Between 2013-2018, patients with allergies were also significantly more likely to be prescribed opioids (OR 1.23, 95% CI 1.05-1.46, P=0.01), but less likely to be prescribed celecoxib (Celebrex, OR 0.77, 95% CI 0.6-0.9), she said at American College of Allergy, Asthma & Immunology virtual meeting.
Overall, the most common NSAIDs implicated in reactions were aspirin (25.6%), ibuprofen (12.6%), and naproxen (11.5%), whereas celecoxib accounted for just 5.7% of reactions, she noted.
"While celecoxib is considered an NSAID, due to its selectivity as a COX-2 inhibitor there is little cross-reactivity with other nonselective NSAIDs," Li said during her presentation. "It can almost always be used safely, even for patients with confirmed allergic hypersensitivity to nonselective NSAIDs."

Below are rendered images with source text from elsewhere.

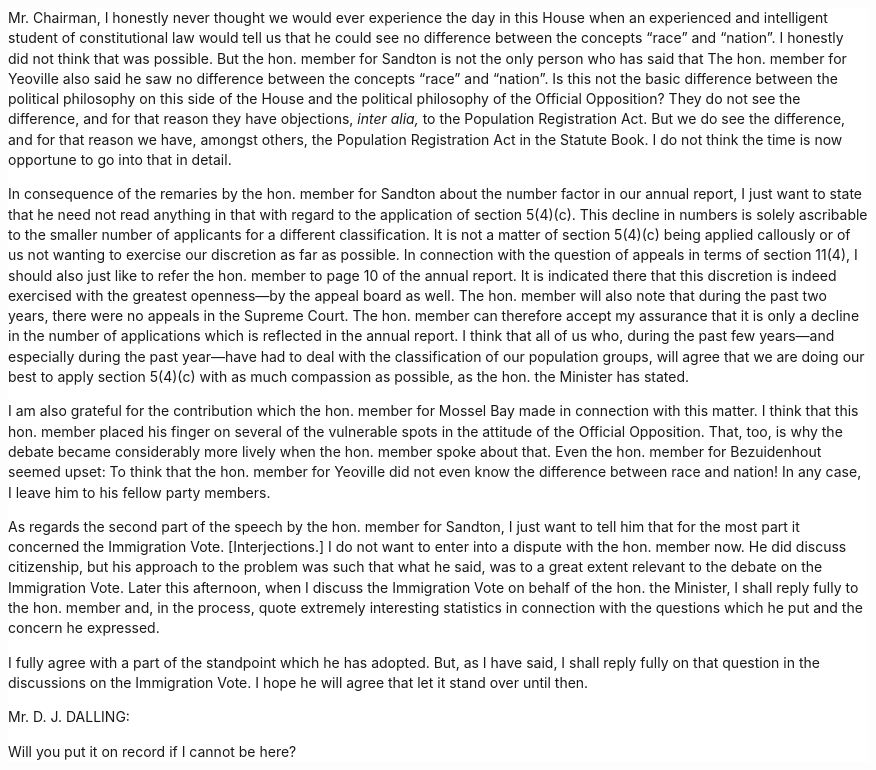 <p>Mr. Chairman, I honestly never thought we would ever experience the day in this House when an experienced and intelligent student of constitutional law would tell us that he could see no difference between the concepts &#x201C;race&#x201D; and &#x201C;nation&#x201D;. I honestly did not think that was possible. But the hon. member for Sandton is not the only person who has said that The hon. member for Yeoville also said he saw no difference between the concepts &#x201C;race&#x201D; and &#x201C;nation&#x201D;. Is this not the basic difference between the political philosophy on this side of the House and the political philosophy of the Official Opposition&#x003F; They do not see the difference, and for that reason they have objections, <i>inter alia,</i> to the Population Registration Act. But we do see the difference, and for that reason we have, amongst others, the Population Registration Act in the Statute Book. I do not think the time is now opportune to go into that in detail.</p>

<p>In consequence of the remaries by the hon. member for Sandton about the number factor in our annual report, I just want to state that he need not read anything in that with regard to the application of section 5(4)(c). This decline in numbers is solely ascribable to the smaller number of applicants for a different classification. It is not a matter of section 5(4)(c) being applied callously or of us not wanting to exercise our discretion as far as possible. In connection with the question of appeals in terms of section 11(4), I should also just like to refer the hon. member to page 10 of the annual report. It is indicated there that this discretion is indeed exercised with the greatest openness&#x2014;by the appeal board as well. The hon. member will also note that during the past two years, there were no appeals in the Supreme Court. The hon. member can therefore accept my assurance that it is only a decline in the number of applications which is reflected in the annual report. I think that all of us who, during the past few years&#x2014;and especially during the past year&#x2014;have had to deal with the classification of our population groups, will agree that we are doing our best to apply section 5(4)(c) with as much compassion as possible, as the hon. the Minister has stated.</p>

<p>I am also grateful for the contribution which the hon. member for Mossel Bay made in connection with this matter. I think that this hon. member placed his finger on several of the vulnerable spots in the attitude of the Official Opposition. That, too, is why the debate became considerably more lively when the hon. member spoke about that. Even the hon. member for Bezuidenhout seemed upset: To think that the hon. member for Yeoville did not even know the difference between race and nation! In any case, I leave him to his fellow party members.</p>

<p>As regards the second part of the speech by the hon. member for Sandton, I just want to tell him that for the most part it concerned the Immigration Vote. [Interjections.] I do not want to enter into a dispute with the hon. member now. He did discuss citizenship, but his approach to the problem was such that what he said, was to a great extent relevant to <span class="col_7267-7268" refersTo="page_0503"/>the debate on the Immigration Vote. Later this afternoon, when I discuss the Immigration Vote on behalf of the hon. the Minister, I shall reply fully to the hon. member and, in the process, quote extremely interesting statistics in connection with the questions which he put and the concern he expressed.</p>

<p>I fully agree with a part of the standpoint which he has adopted. But, as I have said, I shall reply fully on that question in the discussions on the Immigration Vote. I hope he will agree that let it stand over until then.</p>

</speech>

<speech by="#dalling">

<from>Mr. <person refersTo="hansard_za">D. J. DALLING</person>:</from>

<p>Will you put it on record if I cannot be here&#x003F;</p>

Adverse drug reactions induced by NSAIDs -- such as gastrointestinal upset, bleeding, or headaches -- are often mistaken as a drug allergy. However, only about 20% of these reports are estimated to be true allergic hypersensitivity reactions, like cutaneous or respiratory reactions, urticaria, or anaphylaxis, Li said.
"While these types of reactions are sometimes classified as allergies by patients, they don't necessarily warrant absolute NSAID avoidance such that if a patient had a specific need for an NSAID, they may still use these medications with appropriate monitoring," Li said.
In the study, only 35% of drug interactions represented true allergic hypersensitivity reactions, most commonly rash (10.8%), angioedema (8%), and hives (9.4%), Li reported. Drug side effects made up 40.4% of adverse reactions, most commonly gastrointestinal upset (27.2%).
About a quarter of reactions were unknown, and "The high percentage of unknown or other reactions also highlights the challenges of evaluating and caring for patients with unclear reaction histories," Li said.
Overall, the proportion of patients with osteoarthritis who reported NSAID allergies was high at 9.2%, Li said. There were more women, fewer white patients, and more Black and Hispanic patients in the group of patients with allergies than the control group without allergies, Li noted.
The allergic group also had more atopic and non-atopic comorbidities versus the control group, including depression, asthma, and cardiovascular disease.
Using the same dataset, Li and colleagues have also found patients with chronic back pain were at an increased risk of opioid use disorder, an increased risk of being prescribed opioids, and a lower risk of being prescribed celecoxib.
Together, the findings suggest allergists can play a key role in reducing opioid prescribing for patients with chronic pain and NSAID allergies. Providers can tease out which drug reactions are actually allergies, offer drug challenges to confirm allergen suspicions, and steer patients towards celecoxib or other alternatives to reduce prescribing, Li said.
"These patients may represent a high-risk population ideal for targeted allergy evaluation," Li said.
Study limitations included its observational nature and unmeasured confounding.